Star Wars collectors beware! I stumbled across a disturbing thing in a vintage toy Star Wars figure collection I acquired recently. In the collection I purchased, there were about 20 original carded figures from the 1970s and 1980s. Those interested in Star Wars collectibles know that the Holy Grail of figure collecting is getting original carded figure. If you are unfamiliar with this, an original carded figure includes the figure and accessories still in the packaging (figure inside the holding bubble secured to the original un-punched card backing). Obtaining an original carded Star Wars figure can be quite rare and can carry a lot of value.

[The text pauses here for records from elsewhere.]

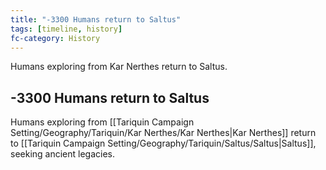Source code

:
 ```yaml
---
title: "-3300 Humans return to Saltus"
tags: [timeline, history]
fc-category: History
---
```

<span class='ob-timelines'
	data-date='-3300-00-00-00'
	data-title='Humans return to Saltus'
	data-class='orange'>Humans exploring from Kar Nerthes return to Saltus.</span>
## -3300 Humans return to Saltus
Humans exploring from [[Tariquin Campaign Setting/Geography/Tariquin/Kar Nerthes/Kar Nerthes|Kar Nerthes]] return to [[Tariquin Campaign Setting/Geography/Tariquin/Saltus/Saltus|Saltus]], seeking ancient legacies.

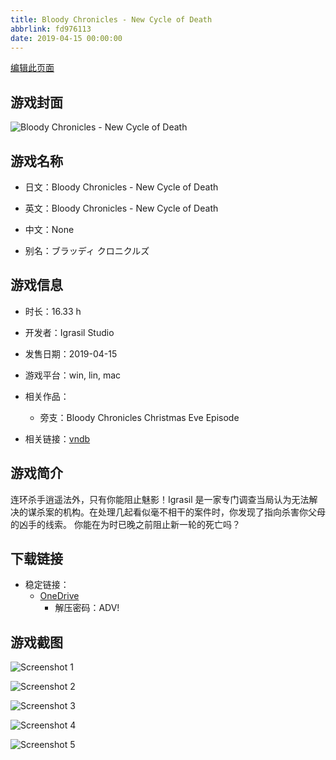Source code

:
 ```yaml
---
title: Bloody Chronicles - New Cycle of Death
abbrlink: fd976113
date: 2019-04-15 00:00:00
---
```

[编辑此页面](https://github.com/ACG-3/ADV3-source/blob/main/source/_posts/games/Bloody%20Chronicles%20-%20New%20Cycle%20of%20Death.md)

## 游戏封面

![Bloody Chronicles - New Cycle of Death](https://pan.timero.xyz/onedrive/img_lib_001/Bloody%20Chronicles%20-%20New%20Cycle%20of%20Death_cover.avif)


## 游戏名称

- 日文：Bloody Chronicles - New Cycle of Death
- 英文：Bloody Chronicles - New Cycle of Death
- 中文：None

- 别名：ブラッディ クロニクルズ


## 游戏信息

- 时长：16.33 h
- 开发者：Igrasil Studio
- 发售日期：2019-04-15
- 游戏平台：win, lin, mac
- 相关作品：
   - 旁支：Bloody Chronicles Christmas Eve Episode

- 相关链接：[vndb](https://vndb.org/v18773)


## 游戏简介

连环杀手逍遥法外，只有你能阻止魅影！Igrasil 是一家专门调查当局认为无法解决的谋杀案的机构。在处理几起看似毫不相干的案件时，你发现了指向杀害你父母的凶手的线索。
你能在为时已晚之前阻止新一轮的死亡吗？




## 下载链接

- 稳定链接：
    - [OneDrive](https://pan.timero.xyz/onedrive/adv_lib_001/Bloody%20Chronicles%20-%20New%20Cycle%20of%20Death)
        - 解压密码：ADV!



## 游戏截图


![Screenshot 1](https://pan.timero.xyz/onedrive/img_lib_001/Bloody%20Chronicles%20-%20New%20Cycle%20of%20Death_Screenshot_1.avif)

![Screenshot 2](https://pan.timero.xyz/onedrive/img_lib_001/Bloody%20Chronicles%20-%20New%20Cycle%20of%20Death_Screenshot_2.avif)

![Screenshot 3](https://pan.timero.xyz/onedrive/img_lib_001/Bloody%20Chronicles%20-%20New%20Cycle%20of%20Death_Screenshot_3.avif)

![Screenshot 4](https://pan.timero.xyz/onedrive/img_lib_001/Bloody%20Chronicles%20-%20New%20Cycle%20of%20Death_Screenshot_4.avif)

![Screenshot 5](https://pan.timero.xyz/onedrive/img_lib_001/Bloody%20Chronicles%20-%20New%20Cycle%20of%20Death_Screenshot_5.avif)

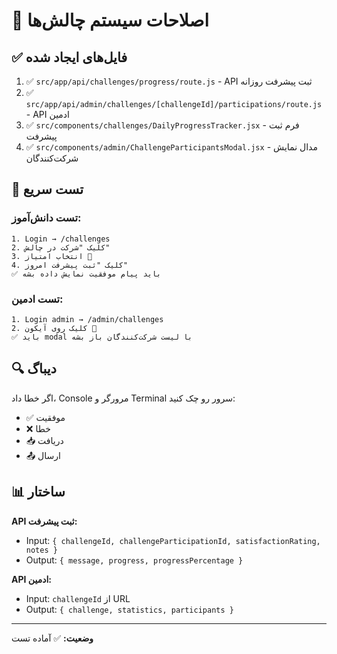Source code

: # 🔧 اصلاحات سیستم چالش‌ها

## ✅ فایل‌های ایجاد شده

1. ✅ `src/app/api/challenges/progress/route.js` - API ثبت پیشرفت روزانه
2. ✅ `src/app/api/admin/challenges/[challengeId]/participations/route.js` - API ادمین
3. ✅ `src/components/challenges/DailyProgressTracker.jsx` - فرم ثبت پیشرفت
4. ✅ `src/components/admin/ChallengeParticipantsModal.jsx` - مدال نمایش شرکت‌کنندگان

## 🧪 تست سریع

### تست دانش‌آموز:
```
1. Login → /challenges
2. کلیک "شرکت در چالش"
3. انتخاب امتیاز 🤩
4. کلیک "ثبت پیشرفت امروز"
✅ باید پیام موفقیت نمایش داده بشه
```

### تست ادمین:
```
1. Login admin → /admin/challenges
2. کلیک روی آیکون 👥
✅ باید modal با لیست شرکت‌کنندگان باز بشه
```

## 🔍 دیباگ

اگر خطا داد، Console مرورگر و Terminal سرور رو چک کنید:
- ✅ موفقیت
- ❌ خطا
- 📥 دریافت
- 📤 ارسال

## 📊 ساختار

**API ثبت پیشرفت:**
- Input: `{ challengeId, challengeParticipationId, satisfactionRating, notes }`
- Output: `{ message, progress, progressPercentage }`

**API ادمین:**
- Input: `challengeId` از URL
- Output: `{ challenge, statistics, participants }`

---

**وضعیت:** ✅ آماده تست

When I started looking more closely at the collection I purchased, I noticed that one of the figure’s card backing looked strangely new. Upon closer examination I concluded that it was a reproduction of a card backing and figure holding bubble made to look authentic. In my opinion this was done to deceive collectors into paying more money for the item. Because this was done so well I figured I would provide some tips in detecting fakes so that you don’t fall victim to such deception.
Tips for detecting non-authentically packaged figures
The keys to spotting a fake can be pretty simple if you look close enough. My suggestions are to look for the following:
- Whiteness on the card backing – the original figure’s card backing will age in color. Whites on the card backing tend to fade, darken or yellow. If its a bright white this likely means is been recently printed.
- Visible aging – even the best kept figure will have signs of wear on the card backing. Corners may be frayed or bent. There may be some bowing. Perfect edges usually are not possible on a collectible that is 40 years old.
- Text crispness – printing on original cards will have crisp text. Replica’s will have a less clear look because they typically are done on an inkjet printer and are a second generation copy of an original.
- Clarity of the plastic bubble – the figure holding bubble on an original will look to have a yellowish tint. It’s normal for aged plastic to yellow. On a fake the bubble will look clear because most likely it’s a reproduction done more recently.
In short, trust your eyes. You should be able to detect a fake if you are looking close enough.